- Born: June 16, 1955 San Marino, California, US
- Died: September 15, 2008 (aged 53) Potomac, Maryland, US
- Education: Princeton; University of California, Berkeley; ;
- Occupation: Television producer
- Employer: CBS News
- Television: Nightline
- Spouse: Laurie Singer

= Leroy Sievers =

American journalist (1955–2008)

Leroy Sievers (June 16, 1955 – August 15, 2008) was a journalist who won 12 national news Emmy Awards, two Peabody Awards, and two Alfred I. duPont-Columbia University Awards. He was a commentator for National Public Radio, served as a bureau chief for CBS news, served as an executive producer for the ABC program Nightline, and covered a variety of global conflicts as a war correspondent. Sievers was also part of the Discovery Channel program entitled Living with Cancer, hosted by his friend Ted Koppel. This show was taped at the Discovery Channel Headquarters in Silver Spring, Maryland on May 6, 2007, and featured other cancer survivors, including Elizabeth Edwards and Lance Armstrong.

Born in San Marino, California, Sievers attended Princeton University but transferred to the University of California, Berkeley, where he finished his undergraduate degree.

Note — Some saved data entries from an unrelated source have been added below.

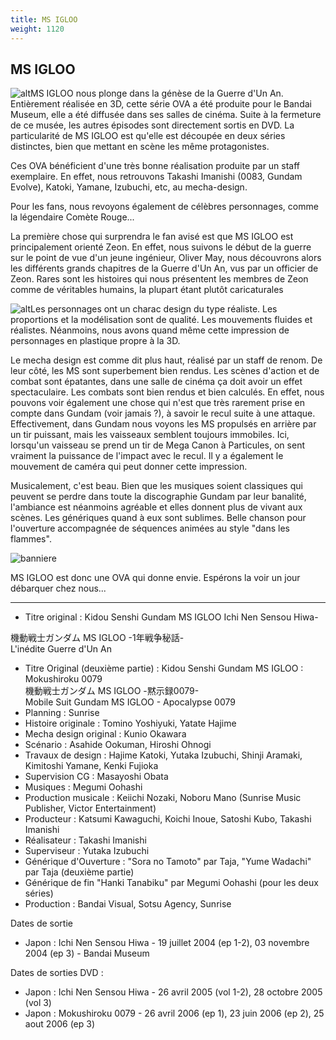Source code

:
 ```yaml
---
title: MS IGLOO
weight: 1120
---
```


MS IGLOO
--------

![alt](/images/stories/saga/msigloo/images/index.jpg)MS IGLOO nous plonge dans la génèse de la Guerre d'Un An. Entièrement réalisée en 3D, cette série OVA a été produite pour le Bandai Museum, elle a été diffusée dans ses salles de cinéma. Suite à la fermeture de ce musée, les autres épisodes sont directement sortis en DVD. La particularité de MS IGLOO est qu'elle est découpée en deux séries distinctes, bien que mettant en scène les même protagonistes.


Ces OVA bénéficient d'une très bonne réalisation produite par un staff exemplaire. En effet, nous retrouvons Takashi Imanishi (0083, Gundam Evolve), Katoki, Yamane, Izubuchi, etc, au mecha-design.


Pour les fans, nous revoyons également de célèbres personnages, comme la légendaire Comète Rouge...


La première chose qui surprendra le fan avisé est que MS IGLOO est principalement orienté Zeon. En effet, nous suivons le début de la guerre sur le point de vue d'un jeune ingénieur, Oliver May, nous découvrons alors les différents grands chapitres de la Guerre d'Un An, vus par un officier de Zeon. Rares sont les histoires qui nous présentent les membres de Zeon comme de véritables humains, la plupart étant plutôt caricaturales


![alt](/images/stories/saga/msigloo/images/intro.jpg)Les personnages ont un charac design du type réaliste. Les proportions et la modélisation sont de qualité. Les mouvements fluides et réalistes. Néanmoins, nous avons quand même cette impression de personnages en plastique propre à la 3D.


Le mecha design est comme dit plus haut, réalisé par un staff de renom. De leur côté, les MS sont superbement bien rendus. Les scènes d'action et de combat sont épatantes, dans une salle de cinéma ça doit avoir un effet spectaculaire. Les combats sont bien rendus et bien calculés. En effet, nous pouvons voir également une chose qui n'est que très rarement prise en compte dans Gundam (voir jamais ?), à savoir le recul suite à une attaque. Effectivement, dans Gundam nous voyons les MS propulsés en arrière par un tir puissant, mais les vaisseaux semblent toujours immobiles. Ici, lorsqu'un vaisseau se prend un tir de Mega Canon à Particules, on sent vraiment la puissance de l'impact avec le recul. Il y a également le mouvement de caméra qui peut donner cette impression.


Musicalement, c'est beau. Bien que les musiques soient classiques qui peuvent se perdre dans toute la discographie Gundam par leur banalité, l'ambiance est néanmoins agréable et elles donnent plus de vivant aux scènes. Les génériques quand à eux sont sublimes. Belle chanson pour l'ouverture accompagnée de séquences animées au style "dans les flammes".


![banniere](/images/stories/saga/msigloo/banniere.jpg)
  
MS IGLOO est donc une OVA qui donne envie. Espérons la voir un jour débarquer chez nous...   
  





---


* Titre original : Kidou Senshi Gundam MS IGLOO Ichi Nen Sensou Hiwa- 
  
機動戦士ガンダム MS IGLOO -1年戦争秘話-   
L'inédite Guerre d'Un An
* Titre Original (deuxième partie) : Kidou Senshi Gundam MS IGLOO : Mokushiroku 0079  
機動戦士ガンダム MS IGLOO -黙示録0079-  
Mobile Suit Gundam MS IGLOO - Apocalypse 0079
* Planning : Sunrise
* Histoire originale : Tomino Yoshiyuki, Yatate Hajime
* Mecha design original : Kunio Okawara
* Scénario : Asahide Ookuman, Hiroshi Ohnogi
* Travaux de design : Hajime Katoki, Yutaka Izubuchi, Shinji Aramaki, Kimitoshi Yamane, Kenki Fujioka
* Supervision CG : Masayoshi Obata
* Musiques : Megumi Oohashi
* Production musicale : Keiichi Nozaki, Noboru Mano (Sunrise Music Publisher, Victor Entertainment)
* Producteur : Katsumi Kawaguchi, Koichi Inoue, Satoshi Kubo, Takashi Imanishi
* Réalisateur : Takashi Imanishi
* Superviseur : Yutaka Izubuchi
* Générique d'Ouverture : "Sora no Tamoto" par Taja, "Yume Wadachi" par Taja (deuxième partie)
* Générique de fin "Hanki Tanabiku" par Megumi Oohashi (pour les deux séries)
* Production : Bandai Visual, Sotsu Agency, Sunrise


Dates de sortie


* Japon : Ichi Nen Sensou Hiwa - 19 juillet 2004 (ep 1-2), 03 novembre 2004 (ep 3) - Bandai Museum


Dates de sorties DVD :


* Japon : Ichi Nen Sensou Hiwa - 26 avril 2005 (vol 1-2), 28 octobre 2005 (vol 3)
* Japon : Mokushiroku 0079 - 26 avril 2006 (ep 1), 23 juin 2006 (ep 2), 25 aout 2006 (ep 3)
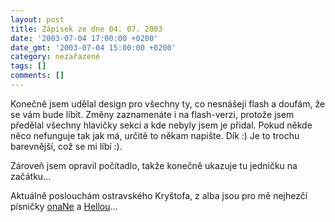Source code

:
 ```yaml
---
layout: post
title: Zápisek ze dne 04. 07. 2003
date: '2003-07-04 17:00:00 +0200'
date_gmt: '2003-07-04 15:00:00 +0200'
category: nezařazené
tags: []
comments: []
---
```

<p>Konečně jsem udělal design pro všechny ty, co nesnášejí flash a doufám, že se  vám bude líbit. Změny zaznamenáte i na flash-verzi, protože jsem předělal všechny  hlavičky sekcí a kde nebyly jsem je přidal. Pokud někde něco nefunguje tak jak má,  určitě to někam napište. Dík :) Je to trochu barevnější, což se mi líbí :).</p>
<p>Zároveň jsem opravil počítadlo, takže konečně ukazuje tu jedničku na  začátku...</p>
<p>Aktuálně poslouchám ostravského Kryštofa, z alba jsou pro mě nejhezčí  písničky <a href="art.php?a=slzy.htm">onaNe</a> a <a href="art.php?a=taksam.htm">Hellou</a>...</p>
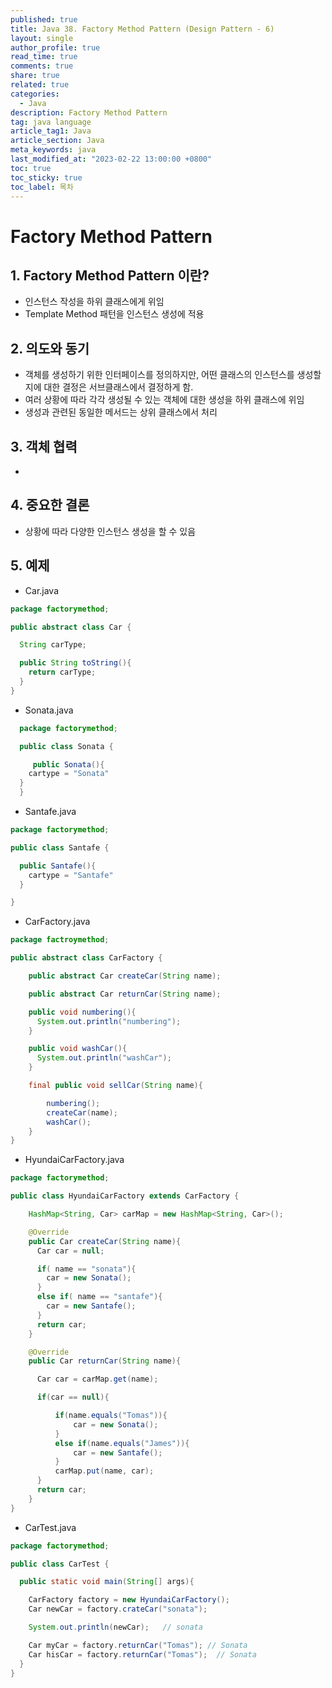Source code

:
 ```yaml
---
published: true
title: Java 38. Factory Method Pattern (Design Pattern - 6)
layout: single
author_profile: true
read_time: true
comments: true
share: true
related: true
categories:
  - Java
description: Factory Method Pattern
tag: java language
article_tag1: Java
article_section: Java
meta_keywords: java
last_modified_at: "2023-02-22 13:00:00 +0800"
toc: true
toc_sticky: true
toc_label: 목차
---
```


# Factory Method Pattern

## 1. Factory Method Pattern 이란?

- 인스턴스 작성을 하위 클래스에게 위임
- Template Method 패턴을 인스턴스 생성에 적용

## 2. 의도와 동기

- 객체를 생성하기 위한 인터페이스를 정의하지만, 어떤 클래스의 인스턴스를 생성할지에 대한 결정은 서브클래스에서 결정하게 함.
- 여러 상황에 따라 각각 생성될 수 있는 객체에 대한 생성을 하위 클래스에 위임
- 생성과 관련된 동일한 메서드는 상위 클래스에서 처리

## 3. 객체 협력

-

## 4. 중요한 결론

- 상황에 따라 다양한 인스턴스 생성을 할 수 있음

## 5. 예제

- Car.java

```java
package factorymethod;

public abstract class Car {

  String carType;

  public String toString(){
    return carType;
  }
}
```

- Sonata.java

```java
  package factorymethod;

  public class Sonata {

     public Sonata(){
    cartype = "Sonata"
  }
  }
```

- Santafe.java

```java
package factorymethod;

public class Santafe {

  public Santafe(){
    cartype = "Santafe"
  }

}
```

- CarFactory.java

```java
package factroymethod;

public abstract class CarFactory {

    public abstract Car createCar(String name);

    public abstract Car returnCar(String name);

    public void numbering(){
      System.out.println("numbering");
    }

    public void washCar(){
      System.out.println("washCar");
    }

    final public void sellCar(String name){

        numbering();
        createCar(name);
        washCar();
    }
}
```

- HyundaiCarFactory.java

```java
package factorymethod;

public class HyundaiCarFactory extends CarFactory {

    HashMap<String, Car> carMap = new HashMap<String, Car>();

    @Override
    public Car createCar(String name){
      Car car = null;

      if( name == "sonata"){
        car = new Sonata();
      }
      else if( name == "santafe"){
        car = new Santafe();
      }
      return car;
    }

    @Override
    public Car returnCar(String name){

      Car car = carMap.get(name);

      if(car == null){

          if(name.equals("Tomas")){
              car = new Sonata();
          }
          else if(name.equals("James")){
              car = new Santafe();
          }
          carMap.put(name, car);
      }
      return car;
    }
}
```

- CarTest.java

```java
package factorymethod;

public class CarTest {

  public static void main(String[] args){

    CarFactory factory = new HyundaiCarFactory();
    Car newCar = factory.crateCar("sonata");

    System.out.println(newCar);   // sonata

    Car myCar = factory.returnCar("Tomas"); // Sonata
    Car hisCar = factory.returnCar("Tomas");  // Sonata
  }
}
```
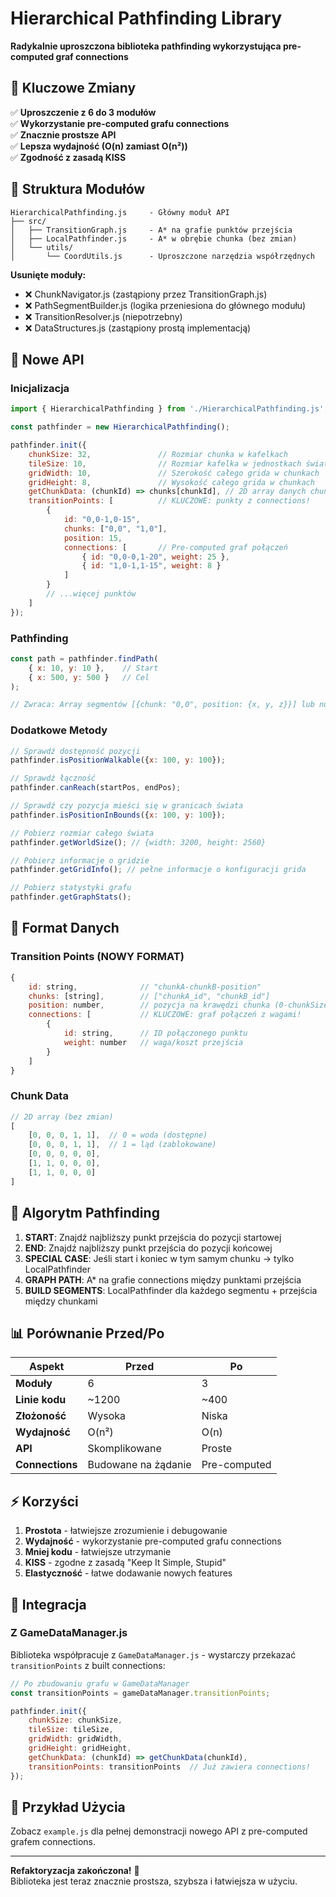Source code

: # Hierarchical Pathfinding Library

**Radykalnie uproszczona biblioteka pathfinding wykorzystująca pre-computed graf connections**

## 🎯 Kluczowe Zmiany

✅ **Uproszczenie z 6 do 3 modułów**  
✅ **Wykorzystanie pre-computed grafu connections**  
✅ **Znacznie prostsze API**  
✅ **Lepsza wydajność (O(n) zamiast O(n²))**  
✅ **Zgodność z zasadą KISS**  

## 📁 Struktura Modułów

```
HierarchicalPathfinding.js     - Główny moduł API
├── src/
│   ├── TransitionGraph.js     - A* na grafie punktów przejścia
│   ├── LocalPathfinder.js     - A* w obrębie chunka (bez zmian)
│   └── utils/
│       └── CoordUtils.js      - Uproszczone narzędzia współrzędnych
```

**Usunięte moduły:**
- ❌ ChunkNavigator.js (zastąpiony przez TransitionGraph.js)
- ❌ PathSegmentBuilder.js (logika przeniesiona do głównego modułu)
- ❌ TransitionResolver.js (niepotrzebny)
- ❌ DataStructures.js (zastąpiony prostą implementacją)

## 🔧 Nowe API

### Inicjalizacja

```javascript
import { HierarchicalPathfinding } from './HierarchicalPathfinding.js';

const pathfinder = new HierarchicalPathfinding();

pathfinder.init({
    chunkSize: 32,               // Rozmiar chunka w kafelkach
    tileSize: 10,                // Rozmiar kafelka w jednostkach świata
    gridWidth: 10,               // Szerokość całego grida w chunkach
    gridHeight: 8,               // Wysokość całego grida w chunkach
    getChunkData: (chunkId) => chunks[chunkId], // 2D array danych chunka
    transitionPoints: [          // KLUCZOWE: punkty z connections!
        {
            id: "0,0-1,0-15",
            chunks: ["0,0", "1,0"],
            position: 15,
            connections: [       // Pre-computed graf połączeń
                { id: "0,0-0,1-20", weight: 25 },
                { id: "1,0-1,1-15", weight: 8 }
            ]
        }
        // ...więcej punktów
    ]
});
```

### Pathfinding

```javascript
const path = pathfinder.findPath(
    { x: 10, y: 10 },    // Start
    { x: 500, y: 500 }   // Cel
);

// Zwraca: Array segmentów [{chunk: "0,0", position: {x, y, z}}] lub null
```

### Dodatkowe Metody

```javascript
// Sprawdź dostępność pozycji
pathfinder.isPositionWalkable({x: 100, y: 100});

// Sprawdź łączność
pathfinder.canReach(startPos, endPos);

// Sprawdź czy pozycja mieści się w granicach świata
pathfinder.isPositionInBounds({x: 100, y: 100});

// Pobierz rozmiar całego świata
pathfinder.getWorldSize(); // {width: 3200, height: 2560}

// Pobierz informacje o gridzie
pathfinder.getGridInfo(); // pełne informacje o konfiguracji grida

// Pobierz statystyki grafu
pathfinder.getGraphStats();
```

## 🔄 Format Danych

### Transition Points (NOWY FORMAT)

```javascript
{
    id: string,              // "chunkA-chunkB-position"
    chunks: [string],        // ["chunkA_id", "chunkB_id"]
    position: number,        // pozycja na krawędzi chunka (0-chunkSize-1)
    connections: [           // KLUCZOWE: graf połączeń z wagami!
        {
            id: string,      // ID połączonego punktu
            weight: number   // waga/koszt przejścia
        }
    ]
}
```

### Chunk Data

```javascript
// 2D array (bez zmian)
[
    [0, 0, 0, 1, 1],  // 0 = woda (dostępne)
    [0, 0, 0, 1, 1],  // 1 = ląd (zablokowane)
    [0, 0, 0, 0, 0],
    [1, 1, 0, 0, 0],
    [1, 1, 0, 0, 0]
]
```

## 🚀 Algorytm Pathfinding

1. **START**: Znajdź najbliższy punkt przejścia do pozycji startowej
2. **END**: Znajdź najbliższy punkt przejścia do pozycji końcowej  
3. **SPECIAL CASE**: Jeśli start i koniec w tym samym chunku → tylko LocalPathfinder
4. **GRAPH PATH**: A* na grafie connections między punktami przejścia
5. **BUILD SEGMENTS**: LocalPathfinder dla każdego segmentu + przejścia między chunkami

## 📊 Porównanie Przed/Po

| Aspekt | Przed | Po |
|--------|-------|-----|
| **Moduły** | 6 | 3 |
| **Linie kodu** | ~1200 | ~400 |
| **Złożoność** | Wysoka | Niska |
| **Wydajność** | O(n²) | O(n) |
| **API** | Skomplikowane | Proste |
| **Connections** | Budowane na żądanie | Pre-computed |

## ⚡ Korzyści

1. **Prostota** - łatwiejsze zrozumienie i debugowanie
2. **Wydajność** - wykorzystanie pre-computed grafu connections
3. **Mniej kodu** - łatwiejsze utrzymanie  
4. **KISS** - zgodne z zasadą "Keep It Simple, Stupid"
5. **Elastyczność** - łatwe dodawanie nowych features

## 🔧 Integracja

### Z GameDataManager.js

Biblioteka współpracuje z `GameDataManager.js` - wystarczy przekazać `transitionPoints` z built connections:

```javascript
// Po zbudowaniu grafu w GameDataManager
const transitionPoints = gameDataManager.transitionPoints;

pathfinder.init({
    chunkSize: chunkSize,
    tileSize: tileSize,
    gridWidth: gridWidth,
    gridHeight: gridHeight,
    getChunkData: (chunkId) => getChunkData(chunkId),
    transitionPoints: transitionPoints  // Już zawiera connections!
});
```

## 📝 Przykład Użycia

Zobacz `example.js` dla pełnej demonstracji nowego API z pre-computed grafem connections.

---

**Refaktoryzacja zakończona!** 🎉  
Biblioteka jest teraz znacznie prostsza, szybsza i łatwiejsza w użyciu.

He was married to Laurie Singer, a producer at NBC News.

==Cancer==
Sievers kept a blog and podcast, called My Cancer, on the NPR website; the blog dealt with his struggle with metastatic colon cancer, with which he was diagnosed in 2006. The blog consists of Sievers's thoughts on his illness, as well as updates on his treatment and any scans and tests he underwent. His blog developed a large community of those currently diagnosed with cancer and cancer survivors, as well as their families and loved ones, many of whom who regularly commented on Sievers's posts, often offering him messages of love, support, and gratitude for having so openly shared his experiences on his blog.

On June 9, 2008, Sievers announced that his latest scans had found new tumors in his brain, shoulder blades, liver, pelvis and lungs. Leroy planned to target the tumors in his brain and pelvis first, although he appeared to be running out of treatment options.

On August 12, 2008, Sievers wrote on his blog that he and his wife had decided to pursue hospice care, which would allow others to help manage what remained of his life. Sievers died August 15, 2008.